◆ Activity: Find every line below where the string "SpringApplication" shows up, and copy those lines.

(Stored data)
==============================
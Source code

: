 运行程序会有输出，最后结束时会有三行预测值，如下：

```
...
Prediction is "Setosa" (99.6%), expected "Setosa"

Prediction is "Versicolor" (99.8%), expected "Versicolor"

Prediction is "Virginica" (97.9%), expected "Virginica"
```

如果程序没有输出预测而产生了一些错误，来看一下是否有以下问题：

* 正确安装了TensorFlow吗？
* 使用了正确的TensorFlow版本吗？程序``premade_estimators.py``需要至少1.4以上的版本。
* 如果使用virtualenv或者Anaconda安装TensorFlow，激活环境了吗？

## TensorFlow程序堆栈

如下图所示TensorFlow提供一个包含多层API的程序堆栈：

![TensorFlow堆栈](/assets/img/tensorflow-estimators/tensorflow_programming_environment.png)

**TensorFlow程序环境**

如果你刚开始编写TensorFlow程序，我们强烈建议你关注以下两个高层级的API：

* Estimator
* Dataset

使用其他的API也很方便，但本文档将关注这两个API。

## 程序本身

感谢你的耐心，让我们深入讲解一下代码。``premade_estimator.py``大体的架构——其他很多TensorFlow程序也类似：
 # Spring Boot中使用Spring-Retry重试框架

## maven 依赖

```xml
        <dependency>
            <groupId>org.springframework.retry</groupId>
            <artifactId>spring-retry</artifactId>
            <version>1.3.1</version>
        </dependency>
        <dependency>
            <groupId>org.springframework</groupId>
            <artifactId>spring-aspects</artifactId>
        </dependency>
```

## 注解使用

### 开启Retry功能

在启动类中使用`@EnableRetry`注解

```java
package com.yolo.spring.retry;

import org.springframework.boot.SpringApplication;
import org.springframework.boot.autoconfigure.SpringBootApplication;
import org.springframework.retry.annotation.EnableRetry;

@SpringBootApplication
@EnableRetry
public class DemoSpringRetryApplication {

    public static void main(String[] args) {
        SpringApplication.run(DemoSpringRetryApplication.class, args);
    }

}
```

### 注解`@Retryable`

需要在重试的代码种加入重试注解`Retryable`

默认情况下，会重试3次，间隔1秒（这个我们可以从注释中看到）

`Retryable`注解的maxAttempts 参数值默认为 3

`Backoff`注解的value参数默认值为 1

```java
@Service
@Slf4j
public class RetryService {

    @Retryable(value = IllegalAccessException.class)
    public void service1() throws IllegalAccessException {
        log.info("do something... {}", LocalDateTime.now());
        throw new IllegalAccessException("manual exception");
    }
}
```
==============================
◆ Exercise answer:
import org.springframework.boot.SpringApplication;
        SpringApplication.run(DemoSpringRetryApplication.class, args);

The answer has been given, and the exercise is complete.